Meter Review -- Add one to the mix; short intermission

Because my local CVS had such a great deal on it going ($29.99 through the end of August), I acquired a One Touch Ultra Smart to add into the review set. While the meter and case are much larger than every other meter under review except the Advocate Duo, the meter has a built-in electronic logbook with a number of nice features, including:

  • user-settable meal-period times
  • place to enter doctor visits
  • place to enter basic food consumption (calories, plus grams of protein/fat/carb)
  • customizable medication indicators and insulin indicators
  • exercise indicators
  • place to enter other health information (A1C, blood pressure, cholesterol)

While there is a place to store the information, the data-entry interface is still quite primitive and limited to up-and-down arrows. This makes direct data entry much more tedious than I would have expected.

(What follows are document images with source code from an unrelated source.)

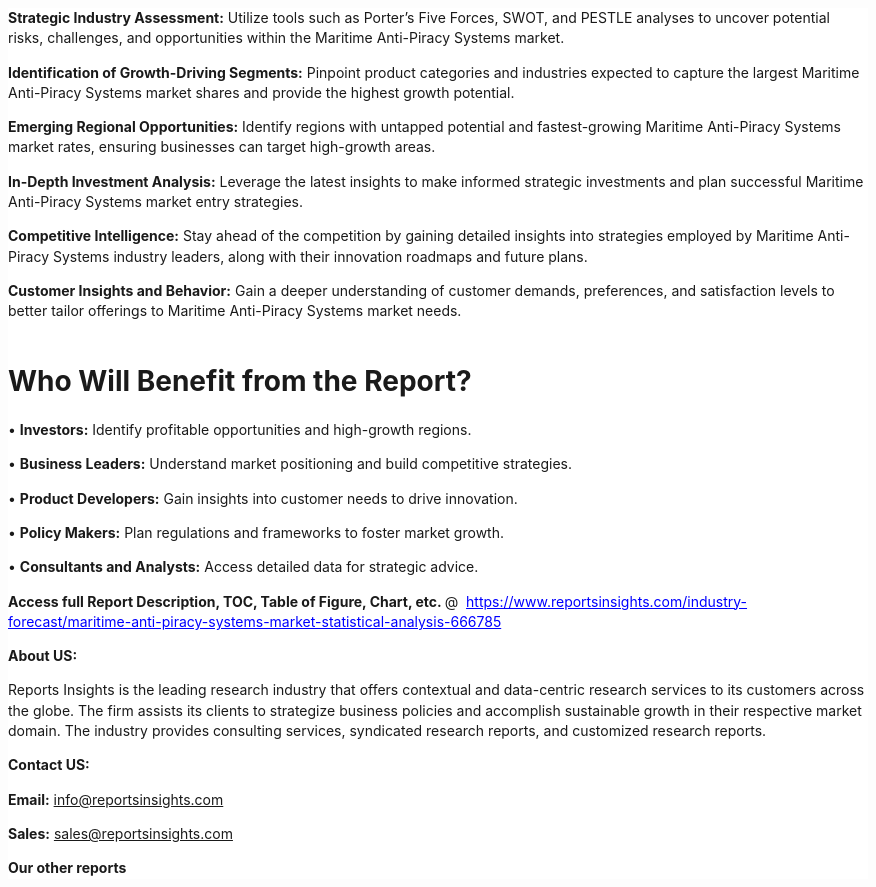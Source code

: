 <strong>Strategic Industry Assessment:</strong>
Utilize tools such as Porter’s Five Forces, SWOT, and PESTLE analyses to uncover potential risks, challenges, and opportunities within the Maritime Anti-Piracy Systems market.

<strong>Identification of Growth-Driving Segments:</strong>
Pinpoint product categories and industries expected to capture the largest Maritime Anti-Piracy Systems market shares and provide the highest growth potential.

<strong>Emerging Regional Opportunities:</strong>
Identify regions with untapped potential and fastest-growing Maritime Anti-Piracy Systems market rates, ensuring businesses can target high-growth areas.

<strong>In-Depth Investment Analysis:</strong>
Leverage the latest insights to make informed strategic investments and plan successful Maritime Anti-Piracy Systems market entry strategies.

<strong>Competitive Intelligence:</strong>
Stay ahead of the competition by gaining detailed insights into strategies employed by Maritime Anti-Piracy Systems industry leaders, along with their innovation roadmaps and future plans.

<strong>Customer Insights and Behavior:</strong>
Gain a deeper understanding of customer demands, preferences, and satisfaction levels to better tailor offerings to Maritime Anti-Piracy Systems market needs.

# <strong>Who Will Benefit from the Report?</strong>

• <strong>Investors:</strong> Identify profitable opportunities and high-growth regions.

• <strong>Business Leaders:</strong> Understand market positioning and build competitive strategies.

• <strong>Product Developers:</strong> Gain insights into customer needs to drive innovation.

• <strong>Policy Makers:</strong> Plan regulations and frameworks to foster market growth.

• <strong>Consultants and Analysts:</strong> Access detailed data for strategic advice.
</ul>
<strong>Access full Report Description, TOC, Table of Figure, Chart, etc. </strong>@  <a href=https://www.reportsinsights.com/industry-forecast/maritime-anti-piracy-systems-market-statistical-analysis-666785 style=color:#0000ff;>https://www.reportsinsights.com/industry-forecast/maritime-anti-piracy-systems-market-statistical-analysis-666785</a></font>

<strong><strong>About US</strong>:</strong>

Reports Insights is the leading research industry that offers contextual and data-centric research services to its customers across the globe. The firm assists its clients to strategize business policies and accomplish sustainable growth in their respective market domain. The industry provides consulting services, syndicated research reports, and customized research reports.

<strong>Contact US:</strong>

<p class=""""><b>Email:</b> <a href=mailto:info@reportsinsights.com>info@reportsinsights.com</a></p>
<p class=""""><b>Sales:</b> <a href=mailto:sales@reportsinsights.com>sales@reportsinsights.com</a></p>

<strong>Our other reports</strong>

On the plus side: the few readings I've acquired so far show this meter to be within range of both the Freestyle Flash and the other two One Touch monitors during a period of stable/normal glucose. Dinner did spike me a bit (i.e., 2-hour postprandial over 130), though, and the four meters gave what for me is a very broad spread of readings: 163 on the Ultra 2, 154 on the Ultra Mini, 142 on the Ultra Smart, and 136 on the Freestyle Flash. The four tests were drawn from the same forearm sample, within less than a minute total time. This is about a 20% spread from lowest reading to highest reading -- so still, in theory, "within expected accuracy" of a hypothetical lab reading of the average -- and it is a single data point, which could in itself be rogue.